RECORDS PROVIDED —
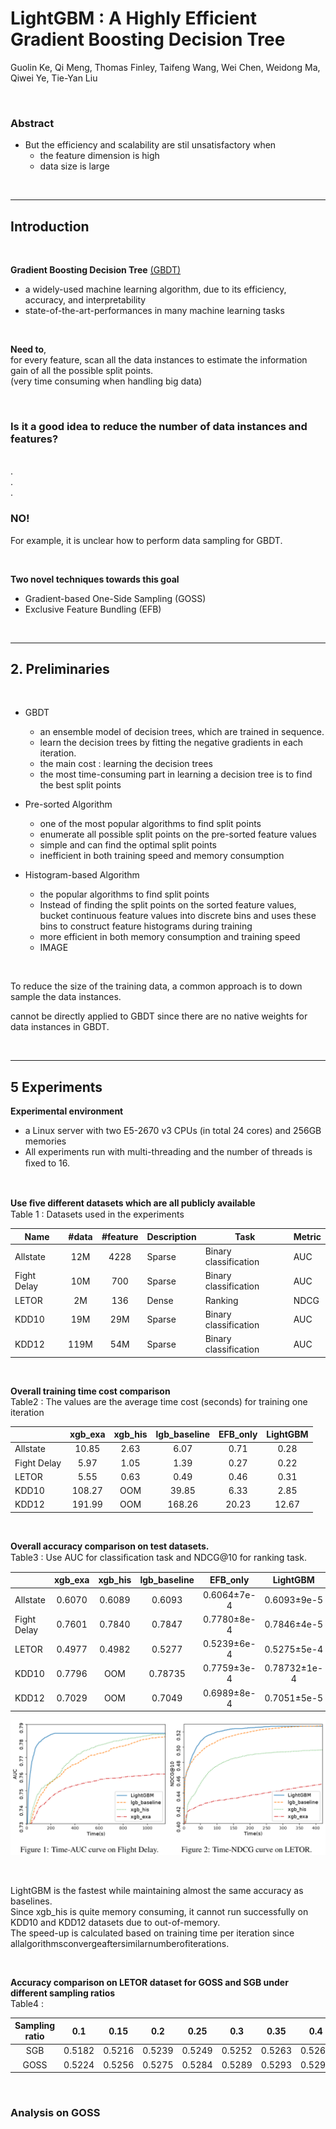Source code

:# LightGBM : A Highly Efficient Gradient Boosting Decision Tree

Guolin Ke, Qi Meng, Thomas Finley, Taifeng Wang, Wei Chen, Weidong Ma, Qiwei Ye, Tie-Yan Liu

<br>

### Abstract

* But the efficiency and scalability are stil unsatisfactory when 
  * the feature dimension is high
  * data size is large


<br>

---

## Introduction

<br>

**Gradient Boosting Decision Tree** [(GBDT)](Gradient_Boosting.md)
* a widely-used machine learning algorithm, due to its efficiency, accuracy, and interpretability
* state-of-the-art-performances in many machine learning tasks
  
<br>

**Need to**, <br>
for every feature, scan all the data instances to estimate the information gain of all the possible split points. <br>
(very time consuming when handling big data)

<br>

### Is it a good idea to reduce the number of data instances and features?

<br> . <br> . <br> . <br> 

### NO!
For example, it is unclear how to perform data sampling for GBDT.

<br>

**Two novel techniques towards this goal**
* Gradient-based One-Side Sampling (GOSS)
* Exclusive Feature Bundling (EFB)

<br>

---

## 2. Preliminaries

<br>

* GBDT
  * an ensemble model of decision trees, which are trained in sequence.
  * learn the decision trees by fitting the negative gradients in each iteration.
  * the main cost : learning the decision trees
  * the most time-consuming part in learning a decision tree is to find the best split points
  
* Pre-sorted Algorithm
  * one of the most popular algorithms to find split points
  * enumerate all possible split points on the pre-sorted feature values
  * simple and can find the optimal split points
  * inefficient in both training speed and memory consumption
  
* Histogram-based Algorithm
  * the popular algorithms to find split points
  * Instead of finding the split points on the sorted feature values, bucket continuous feature values into discrete bins and uses these bins to construct feature histograms during training
  * more efficient in both memory consumption and training speed
  * IMAGE
  
<br>

To reduce the size of the training data, a common approach is to down sample the data instances.

cannot be directly applied to GBDT since there are no native weights for data instances in GBDT.

<br>

---

## 5 Experiments

**Experimental environment** <br>
* a Linux server with two E5-2670 v3 CPUs (in total 24 cores) and 256GB memories
* All experiments run with multi-threading and the number of threads is ﬁxed to 16.

<br>

**Use ﬁve different datasets which are all publicly available** <br>
Table 1 : Datasets used in the experiments

| Name | #data | #feature | Description | Task | Metric |
|------|:-----:|:--------:|-------------|------|--------|
| Allstate | 12M | 4228 | Sparse | Binary classification | AUC |
| Fight Delay | 10M | 700 | Sparse | Binary classification | AUC |
| LETOR | 2M | 136 | Dense | Ranking | NDCG |
| KDD10 | 19M | 29M | Sparse | Binary classification | AUC |
| KDD12 | 119M | 54M | Sparse | Binary classification | AUC |

<br>

**Overall training time cost comparison** <br>
Table2 : The values are the average time cost (seconds) for training one iteration

|  | xgb_exa | xgb_his | lgb_baseline | EFB_only | LightGBM |
|--|:-------:|:-------:|:------------:|:--------:|:--------:|
| Allstate | 10.85 | 2.63 | 6.07 | 0.71 | 0.28 |
| Fight Delay | 5.97 | 1.05 | 1.39 | 0.27 | 0.22 |
| LETOR | 5.55 | 0.63 | 0.49 | 0.46 | 0.31 |
| KDD10 | 108.27 | OOM | 39.85 | 6.33 | 2.85 |
| KDD12 | 191.99 | OOM | 168.26 | 20.23 | 12.67 |

<br>

**Overall accuracy comparison on test datasets.** <br>
Table3 : Use AUC for classiﬁcation task and NDCG@10 for ranking task.

|  | xgb_exa | xgb_his | lgb_baseline | EFB_only | LightGBM |
|--|:-------:|:-------:|:------------:|:--------:|:--------:|
| Allstate | 0.6070 | 0.6089 | 0.6093 | 0.6064±7e-4 | 0.6093±9e-5 |
| Fight Delay | 0.7601 | 0.7840 | 0.7847 | 0.7780±8e-4 | 0.7846±4e-5 | 
| LETOR | 0.4977 | 0.4982 | 0.5277 | 0.5239±6e-4 | 0.5275±5e-4 | 
| KDD10 | 0.7796 | OOM | 0.78735 | 0.7759±3e-4 | 0.78732±1e-4 |
| KDD12 | 0.7029 | OOM | 0.7049 | 0.6989±8e-4 | 0.7051±5e-5 |

![Figure](Image/LightGBM_Figure.png)

<br>

LightGBM is the fastest while maintaining almost the same accuracy as baselines. <br>
Since xgb_his is quite memory consuming, it cannot run successfully on KDD10 and KDD12 datasets due to out-of-memory. <br>
The speed-up is calculated based on training time per iteration since allalgorithmsconvergeaftersimilarnumberofiterations. <br>

<br>

**Accuracy comparison on LETOR dataset for GOSS and SGB under different sampling ratios** <br>
Table4 : 

| Sampling ratio | 0.1 | 0.15 | 0.2 | 0.25 | 0.3 | 0.35 | 0.4 |
|:--------------:|:---:|:----:|:---:|:----:|:---:|:----:|:---:|
| SGB | 0.5182 | 0.5216 | 0.5239 | 0.5249 | 0.5252 | 0.5263 | 0.5267 | 
| GOSS | 0.5224 | 0.5256 | 0.5275 | 0.5284 | 0.5289 | 0.5293 | 0.5296 |

<br>

### Analysis on GOSS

WHAT THE EXERCISE ASKS — In which lines of the material above does the string "machine" occur? Copy them all.

RESPONSE TO THIS EXERCISE —
* a widely-used machine learning algorithm, due to its efficiency, accuracy, and interpretability
* state-of-the-art-performances in many machine learning tasks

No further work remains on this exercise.